◆ ASSIGNMENT:
Return all lines of the listing below that carry the word "longtable".

◆ GIVEN DATA:
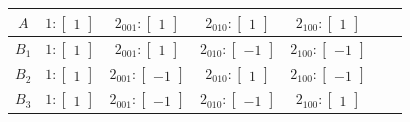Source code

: \documentclass[fleqn,8pt,landscape]{jsarticle}
\begin{document}
\begin{longtable}{ccccccc}
$ A $ & $ 1:\begin{bmatrix} 1 \end{bmatrix} $ & $ 2{}_{001}:\begin{bmatrix} 1 \end{bmatrix} $ & $ 2{}_{010}:\begin{bmatrix} 1 \end{bmatrix} $ & $ 2{}_{100}:\begin{bmatrix} 1 \end{bmatrix} $ \\ \hline
$ B_{1} $ & $ 1:\begin{bmatrix} 1 \end{bmatrix} $ & $ 2{}_{001}:\begin{bmatrix} 1 \end{bmatrix} $ & $ 2{}_{010}:\begin{bmatrix} -1 \end{bmatrix} $ & $ 2{}_{100}:\begin{bmatrix} -1 \end{bmatrix} $ \\ \hline
$ B_{2} $ & $ 1:\begin{bmatrix} 1 \end{bmatrix} $ & $ 2{}_{001}:\begin{bmatrix} -1 \end{bmatrix} $ & $ 2{}_{010}:\begin{bmatrix} 1 \end{bmatrix} $ & $ 2{}_{100}:\begin{bmatrix} -1 \end{bmatrix} $ \\ \hline
$ B_{3} $ & $ 1:\begin{bmatrix} 1 \end{bmatrix} $ & $ 2{}_{001}:\begin{bmatrix} -1 \end{bmatrix} $ & $ 2{}_{010}:\begin{bmatrix} -1 \end{bmatrix} $ & $ 2{}_{100}:\begin{bmatrix} 1 \end{bmatrix} $ \\
\end{longtable}
\end{document}
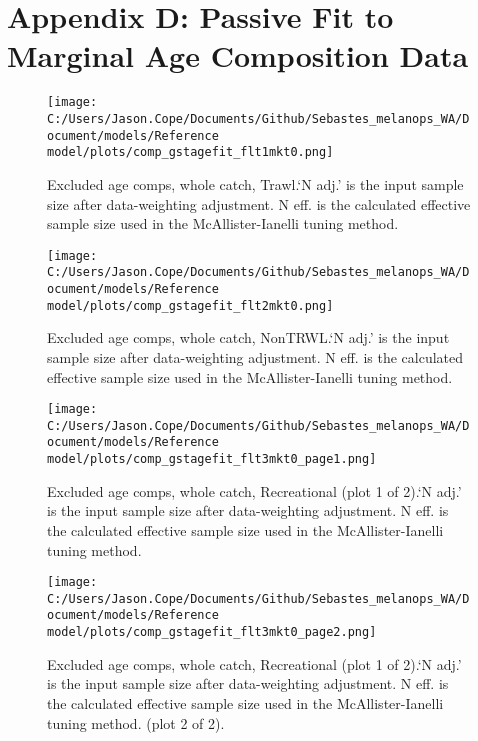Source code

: \documentclass[11pt,
  english,
  letterpaper,
]{article}
\begin{document}
\clearpage

\hypertarget{app-d}{%
\section{Appendix D: Passive Fit to Marginal Age Composition Data}\label{app-d}}

\begin{figure}
\centering
\texttt{[image: C:/Users/Jason.Cope/Documents/Github/Sebastes\_melanops\_WA/Document/models/Reference model/plots/comp\_gstagefit\_flt1mkt0.png]}
\caption{Excluded age comps, whole catch, Trawl.`N adj.' is the input sample size after data-weighting adjustment. N eff. is the calculated effective sample size used in the McAllister-Ianelli tuning method.\label{fig:comp_gstagefit_flt1mkt0}}
\end{figure}

\begin{figure}
\centering
\texttt{[image: C:/Users/Jason.Cope/Documents/Github/Sebastes\_melanops\_WA/Document/models/Reference model/plots/comp\_gstagefit\_flt2mkt0.png]}
\caption{Excluded age comps, whole catch, NonTRWL.`N adj.' is the input sample size after data-weighting adjustment. N eff. is the calculated effective sample size used in the McAllister-Ianelli tuning method.\label{fig:comp_gstagefit_flt2mkt0}}
\end{figure}

\begin{figure}
\centering
\texttt{[image: C:/Users/Jason.Cope/Documents/Github/Sebastes\_melanops\_WA/Document/models/Reference model/plots/comp\_gstagefit\_flt3mkt0\_page1.png]}
\caption{Excluded age comps, whole catch, Recreational (plot 1 of 2).`N adj.' is the input sample size after data-weighting adjustment. N eff. is the calculated effective sample size used in the McAllister-Ianelli tuning method.\label{fig:comp_gstagefit_flt3mkt0_page1}}
\end{figure}

\begin{figure}
\centering
\texttt{[image: C:/Users/Jason.Cope/Documents/Github/Sebastes\_melanops\_WA/Document/models/Reference model/plots/comp\_gstagefit\_flt3mkt0\_page2.png]}
\caption{Excluded age comps, whole catch, Recreational (plot 1 of 2).`N adj.' is the input sample size after data-weighting adjustment. N eff. is the calculated effective sample size used in the McAllister-Ianelli tuning method. (plot 2 of 2).\label{fig:comp_gstagefit_flt3mkt0_page2}}
\end{figure}
\end{document}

◆ TASK SOLUTION:
\begin{longtable}{ccccccc}
\end{longtable}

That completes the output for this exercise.